Look below for lines that hold the string "hdpower" and copy each one.

AVAILABLE DATA below:

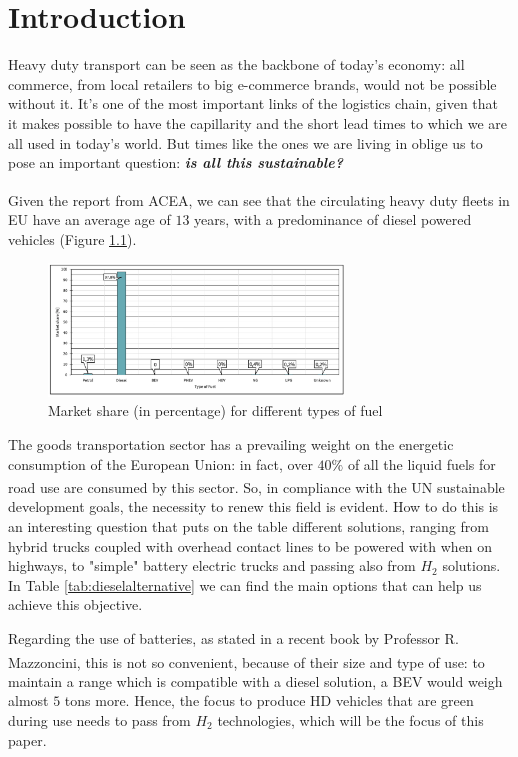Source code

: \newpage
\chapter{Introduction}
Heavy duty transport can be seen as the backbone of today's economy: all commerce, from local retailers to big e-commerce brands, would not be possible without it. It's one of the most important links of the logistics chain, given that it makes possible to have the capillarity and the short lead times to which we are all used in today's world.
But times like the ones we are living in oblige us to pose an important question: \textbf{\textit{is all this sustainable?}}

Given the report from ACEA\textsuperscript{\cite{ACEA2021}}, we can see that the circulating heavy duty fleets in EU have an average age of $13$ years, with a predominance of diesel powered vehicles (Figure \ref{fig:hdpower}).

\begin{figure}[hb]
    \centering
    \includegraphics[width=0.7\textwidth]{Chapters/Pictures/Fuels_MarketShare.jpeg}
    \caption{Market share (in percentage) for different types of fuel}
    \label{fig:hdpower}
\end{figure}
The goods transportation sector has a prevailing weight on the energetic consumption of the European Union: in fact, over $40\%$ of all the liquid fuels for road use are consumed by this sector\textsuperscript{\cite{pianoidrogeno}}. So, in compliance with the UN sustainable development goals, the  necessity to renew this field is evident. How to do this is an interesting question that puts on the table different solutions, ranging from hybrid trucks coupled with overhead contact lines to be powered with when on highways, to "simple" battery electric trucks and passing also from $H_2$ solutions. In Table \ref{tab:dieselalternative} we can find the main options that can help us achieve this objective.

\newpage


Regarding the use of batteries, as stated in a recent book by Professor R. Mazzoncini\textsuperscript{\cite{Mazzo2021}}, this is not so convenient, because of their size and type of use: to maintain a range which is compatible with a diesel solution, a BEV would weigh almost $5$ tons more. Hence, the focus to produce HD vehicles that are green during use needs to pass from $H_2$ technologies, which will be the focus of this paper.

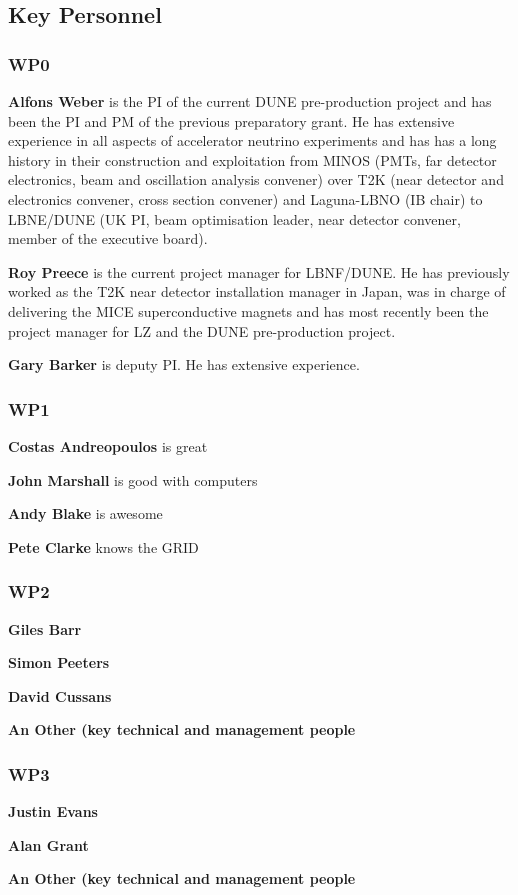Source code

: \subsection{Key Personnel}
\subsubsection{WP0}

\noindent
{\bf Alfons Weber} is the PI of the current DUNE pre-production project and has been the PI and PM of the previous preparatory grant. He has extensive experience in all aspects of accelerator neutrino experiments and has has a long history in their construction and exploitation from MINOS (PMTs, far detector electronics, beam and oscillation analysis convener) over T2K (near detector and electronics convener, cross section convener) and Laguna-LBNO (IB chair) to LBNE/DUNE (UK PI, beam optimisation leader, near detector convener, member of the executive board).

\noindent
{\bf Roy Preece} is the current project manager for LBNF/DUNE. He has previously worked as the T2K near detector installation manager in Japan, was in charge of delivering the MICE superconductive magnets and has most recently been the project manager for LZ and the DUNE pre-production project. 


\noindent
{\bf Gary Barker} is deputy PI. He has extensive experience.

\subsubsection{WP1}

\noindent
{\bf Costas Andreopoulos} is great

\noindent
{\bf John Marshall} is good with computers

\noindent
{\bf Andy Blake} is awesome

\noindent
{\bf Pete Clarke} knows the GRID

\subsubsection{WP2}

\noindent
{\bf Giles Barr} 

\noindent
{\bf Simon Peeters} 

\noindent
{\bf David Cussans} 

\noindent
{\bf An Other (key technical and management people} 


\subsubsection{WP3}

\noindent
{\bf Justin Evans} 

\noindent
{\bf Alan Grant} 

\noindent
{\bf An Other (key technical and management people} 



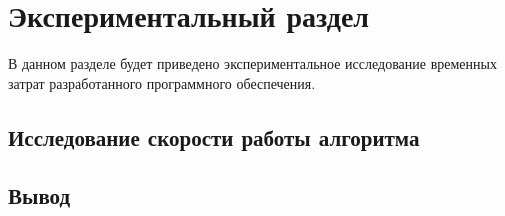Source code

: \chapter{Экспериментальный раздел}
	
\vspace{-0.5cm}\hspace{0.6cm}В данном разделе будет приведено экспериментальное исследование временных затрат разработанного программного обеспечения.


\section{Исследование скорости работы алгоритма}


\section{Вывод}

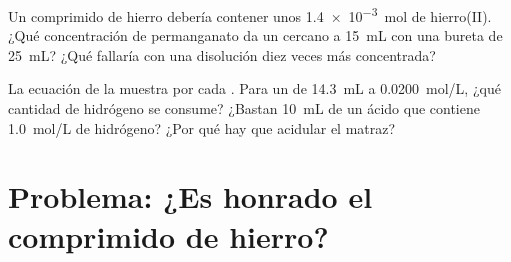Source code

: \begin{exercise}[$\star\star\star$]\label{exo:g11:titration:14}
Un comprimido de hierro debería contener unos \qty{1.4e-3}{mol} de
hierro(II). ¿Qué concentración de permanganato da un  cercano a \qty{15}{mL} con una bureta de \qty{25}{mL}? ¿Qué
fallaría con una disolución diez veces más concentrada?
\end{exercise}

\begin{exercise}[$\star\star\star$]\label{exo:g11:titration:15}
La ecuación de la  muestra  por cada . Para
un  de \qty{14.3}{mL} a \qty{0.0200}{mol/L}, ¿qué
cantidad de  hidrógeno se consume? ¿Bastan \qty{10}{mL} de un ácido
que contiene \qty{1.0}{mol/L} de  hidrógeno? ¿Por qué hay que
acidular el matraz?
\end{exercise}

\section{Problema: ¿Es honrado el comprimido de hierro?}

End of AVAILABLE DATA.

RESPONSE TO THE TASK
Given the report from ACEA\textsuperscript{\cite{ACEA2021}}, we can see that the circulating heavy duty fleets in EU have an average age of $13$ years, with a predominance of diesel powered vehicles (Figure \ref{fig:hdpower}).
    \label{fig:hdpower}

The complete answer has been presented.